**PROMPT:**
Could you return each line of the material that has "Movement" in it?

**GIVEN RECORDS:**
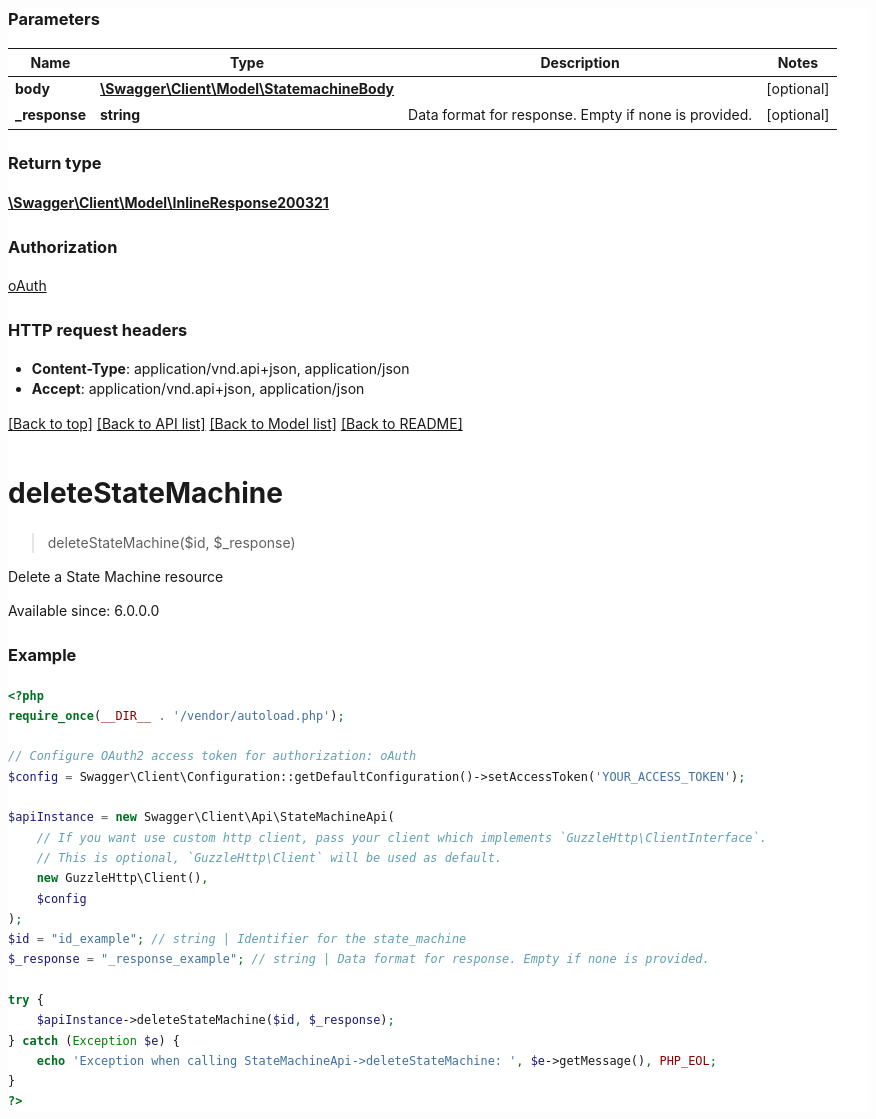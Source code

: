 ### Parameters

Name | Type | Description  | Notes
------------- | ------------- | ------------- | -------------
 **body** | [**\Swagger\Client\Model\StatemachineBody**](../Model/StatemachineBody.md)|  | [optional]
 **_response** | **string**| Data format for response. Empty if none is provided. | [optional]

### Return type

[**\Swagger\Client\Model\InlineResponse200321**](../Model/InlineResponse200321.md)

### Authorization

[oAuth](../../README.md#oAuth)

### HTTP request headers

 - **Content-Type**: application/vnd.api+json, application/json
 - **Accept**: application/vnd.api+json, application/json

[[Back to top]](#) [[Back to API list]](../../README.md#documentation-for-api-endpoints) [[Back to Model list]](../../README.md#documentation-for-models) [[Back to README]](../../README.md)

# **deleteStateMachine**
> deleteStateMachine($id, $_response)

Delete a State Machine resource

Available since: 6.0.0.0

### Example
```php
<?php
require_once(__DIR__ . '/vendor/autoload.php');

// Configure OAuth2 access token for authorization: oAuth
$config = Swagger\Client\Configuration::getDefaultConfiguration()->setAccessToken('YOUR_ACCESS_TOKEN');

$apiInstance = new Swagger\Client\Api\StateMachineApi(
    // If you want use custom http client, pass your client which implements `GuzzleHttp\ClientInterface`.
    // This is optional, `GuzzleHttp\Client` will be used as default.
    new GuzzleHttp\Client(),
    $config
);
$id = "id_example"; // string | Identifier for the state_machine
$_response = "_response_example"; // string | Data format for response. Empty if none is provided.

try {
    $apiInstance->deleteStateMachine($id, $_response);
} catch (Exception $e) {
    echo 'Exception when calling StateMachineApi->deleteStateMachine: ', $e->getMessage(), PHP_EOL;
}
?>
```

---

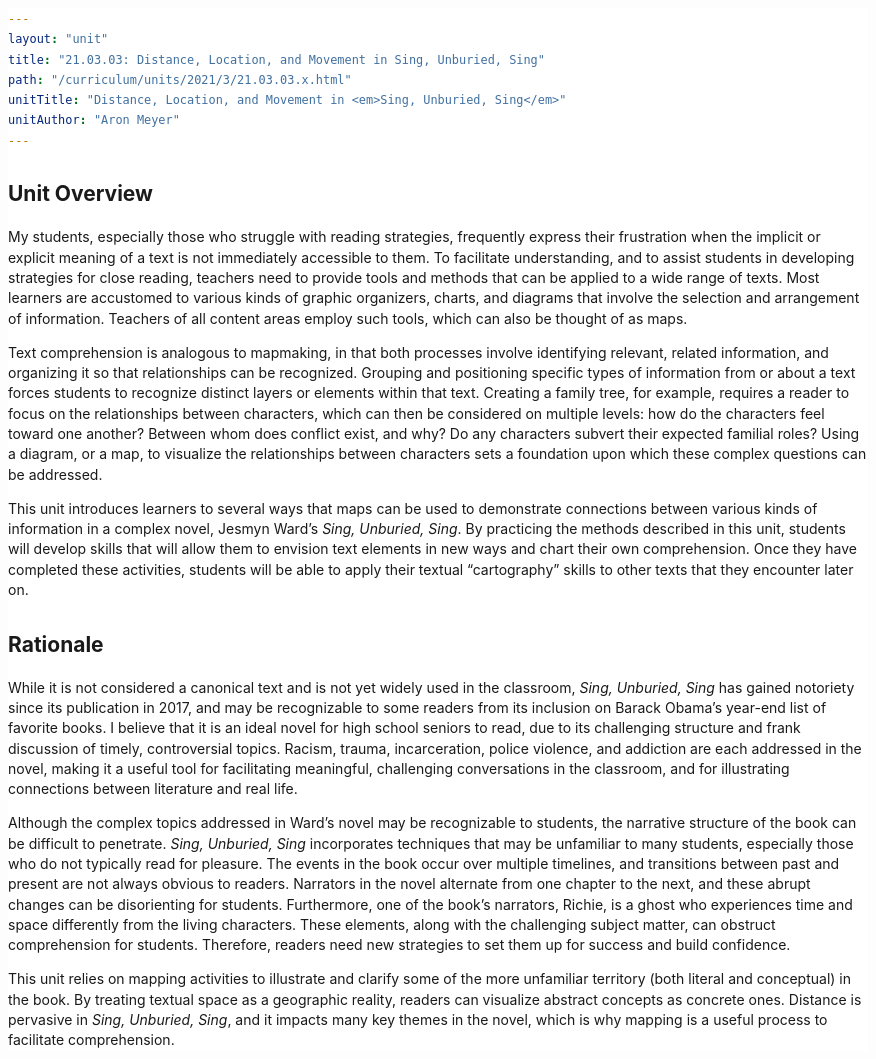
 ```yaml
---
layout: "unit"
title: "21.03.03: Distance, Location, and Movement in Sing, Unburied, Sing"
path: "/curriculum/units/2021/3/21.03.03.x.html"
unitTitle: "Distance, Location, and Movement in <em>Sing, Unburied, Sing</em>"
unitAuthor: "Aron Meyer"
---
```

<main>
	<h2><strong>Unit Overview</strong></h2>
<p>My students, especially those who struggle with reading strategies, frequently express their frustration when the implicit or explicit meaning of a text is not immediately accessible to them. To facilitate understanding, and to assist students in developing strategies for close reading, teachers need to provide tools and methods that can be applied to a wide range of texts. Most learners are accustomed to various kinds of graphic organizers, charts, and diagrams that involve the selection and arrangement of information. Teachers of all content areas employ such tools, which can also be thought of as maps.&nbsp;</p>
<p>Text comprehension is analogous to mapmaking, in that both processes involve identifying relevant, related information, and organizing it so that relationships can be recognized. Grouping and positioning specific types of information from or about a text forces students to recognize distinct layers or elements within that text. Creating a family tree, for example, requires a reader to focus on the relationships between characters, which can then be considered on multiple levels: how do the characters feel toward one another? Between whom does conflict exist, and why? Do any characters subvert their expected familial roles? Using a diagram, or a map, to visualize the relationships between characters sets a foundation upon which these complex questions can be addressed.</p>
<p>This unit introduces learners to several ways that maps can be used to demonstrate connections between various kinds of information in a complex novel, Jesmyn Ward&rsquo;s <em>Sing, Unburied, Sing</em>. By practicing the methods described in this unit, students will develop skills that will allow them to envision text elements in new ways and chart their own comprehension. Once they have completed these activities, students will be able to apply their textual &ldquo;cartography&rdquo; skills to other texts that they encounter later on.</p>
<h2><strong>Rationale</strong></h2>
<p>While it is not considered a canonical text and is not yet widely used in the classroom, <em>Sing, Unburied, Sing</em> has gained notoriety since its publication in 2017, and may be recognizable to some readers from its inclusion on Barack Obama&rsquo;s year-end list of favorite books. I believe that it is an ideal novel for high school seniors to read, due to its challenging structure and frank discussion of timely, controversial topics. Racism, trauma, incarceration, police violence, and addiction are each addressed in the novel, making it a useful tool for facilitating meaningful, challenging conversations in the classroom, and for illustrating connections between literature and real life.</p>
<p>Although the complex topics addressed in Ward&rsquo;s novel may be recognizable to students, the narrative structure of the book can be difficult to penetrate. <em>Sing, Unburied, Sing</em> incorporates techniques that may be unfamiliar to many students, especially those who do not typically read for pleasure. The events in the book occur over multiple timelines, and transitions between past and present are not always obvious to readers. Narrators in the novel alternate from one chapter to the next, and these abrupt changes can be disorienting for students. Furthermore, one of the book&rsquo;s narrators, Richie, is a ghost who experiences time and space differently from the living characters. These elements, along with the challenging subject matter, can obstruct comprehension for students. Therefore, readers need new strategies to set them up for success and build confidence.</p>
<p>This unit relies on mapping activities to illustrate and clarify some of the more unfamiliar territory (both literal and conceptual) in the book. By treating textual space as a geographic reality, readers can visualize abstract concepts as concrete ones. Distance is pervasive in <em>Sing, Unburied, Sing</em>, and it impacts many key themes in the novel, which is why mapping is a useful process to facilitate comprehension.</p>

**REPLY:**
title: "21.03.03: Distance, Location, and Movement in Sing, Unburied, Sing"
unitTitle: "Distance, Location, and Movement in <em>Sing, Unburied, Sing</em>"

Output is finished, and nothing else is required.